Visibility (in radiology reporting) is everything
There is a great story in the Indian mythological tour de force the Mahabharata about Arjuna and Duryodhana, representing the forces of good and evil respectively, coming to visit their mentor Lord Krishna to seek his support for their respective armies during battle. When they arrive he is asleep on his bed. Duryodhana who arrives first promptly seats himself next to the head end of the bed, while Arjuna respectfully sits at his feet. When Krishna who is lying supine, awakens, his eyes naturally first go to the foot of the bed where he sees Arjuna and as he saw him first, offers him his support, which the latter gladly accepts. Duryodhana is left to regret his choice of the less visible location.
The moral of the story is that visibility is everything, and this applies no less in radiology reporting. In other words, the finding that is of greatest clinical significance should be given the maximum visibility in the report. This seems logical and one would expect it to be intuitive, however, that is not necessarily the case, hence the reason for this blog post. Time and again, I observe residents and junior radiologists listing as their first impression an incidental observation such as a fatty liver, or a renal cyst while the main culprit, namely the common bile duct calculus or the hydronephrosis receive a trivial second, or sometimes even third billing.
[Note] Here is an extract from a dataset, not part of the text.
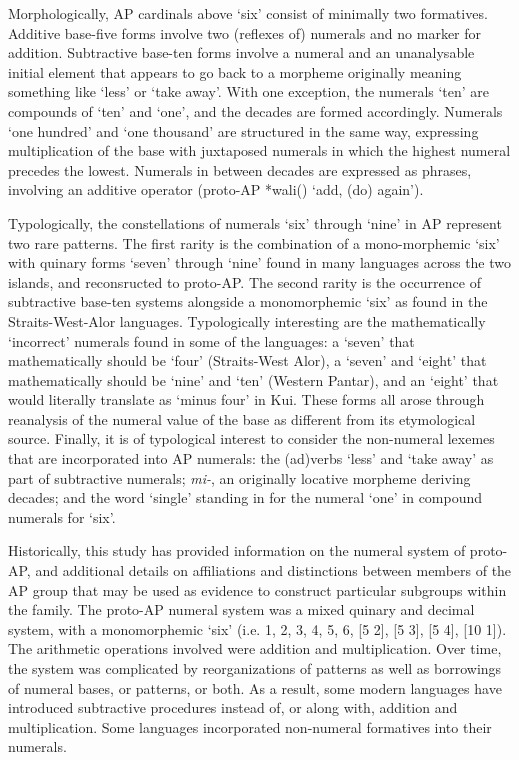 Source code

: Morphologically, AP cardinals above `six' consist of minimally two formatives. Additive base-five forms involve two (reflexes of) numerals and no marker for addition. Subtractive base-ten forms involve a numeral and an unanalysable initial element that appears to go back to a morpheme originally meaning something like `less' or `take away'. With one exception, the numerals `ten' are compounds of `ten' and `one', and the decades are formed accordingly. Numerals `one hundred' and `one thousand' are structured in the same way, expressing multiplication of the base with juxtaposed numerals in which the highest numeral precedes the lowest. Numerals in between decades are expressed as phrases, involving an additive operator (proto-AP *wali({\ng}) `add, (do) again'). 

Typologically, the constellations of numerals `six' through `nine' in AP represent two rare patterns. The first rarity is the combination of a mono-morphemic `six' with quinary forms `seven' through `nine' found in many languages across the two islands, and reconsructed to proto-AP. The second rarity is the occurrence of subtractive base-ten systems alongside a monomorphemic `six' as found in the Straits-West-Alor languages. Typologically interesting are the mathematically `incorrect' numerals found in some of the languages: a `seven' that mathematically should be `four' (Straits-West Alor), a `seven' and `eight' that mathematically should be `nine' and `ten' (Western Pantar), and an `eight' that would literally translate as `minus four' in Kui. These forms all arose through reanalysis of the numeral value of the base as different from its etymological source. Finally, it is of typological interest to consider the non-numeral lexemes that are incorporated into AP numerals: the (ad)verbs `less' and `take away' as part of subtractive numerals;      \textit{mi-}, an originally locative morpheme deriving decades; and the word `single' standing in for the numeral `one' in compound numerals for `six'. 

Historically, this study has provided information on the numeral system of proto-AP, and additional details on affiliations and distinctions between members of the AP group that may be used as evidence to construct particular subgroups within the family. The proto-AP numeral system was a mixed quinary and decimal system, with a monomorphemic `six' (i.e. 1, 2, 3, 4, 5, 6, [5 2], [5 3], [5 4], [10 1]). The arithmetic operations involved were addition and multiplication. Over time, the system was complicated by reorganizations of patterns as well as borrowings of numeral bases, or patterns, or both. As a result, some modern languages have introduced subtractive procedures instead of, or along with, addition and multiplication. Some languages incorporated non-numeral formatives into their numerals.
Even more concerning is when the relevant finding or pertinent negative is not even mentioned in the impression (“it was mentioned in the body of the report”) In response I repeatedly remind my students/colleagues that only 50% of clinicians actually read the body of the report, and so by not mentioning an important positive or negative in the body of the report, one takes a 50% chance that it will remain undetected by the clinician.
As critical values communication takes on increasing importance, this has both regulatory as well as medicolegal significance. Failure to adequately emphasize the significance of a finding is tantamount to missing the finding altogether.
And so my frequent message to younger radiologists is to “Say it loud, say it proud” when there is an acute or clinically relevant finding, and not bury it in the body of the report or as impression 6 on the second page of the report.
Of course, when one isn’t sure of the finding then it is equally important to hedge effectively and communicate one’s uncertainty to the clinician. But that is the subject of a different blog post.
For now, suffice to say that an important and significant finding should be ‘shouted from the treetops’ from the perspective of high visibility in the report to ensure compliance with quality norms, to diminish legal risk, and most importantly of all, to benefit patient care.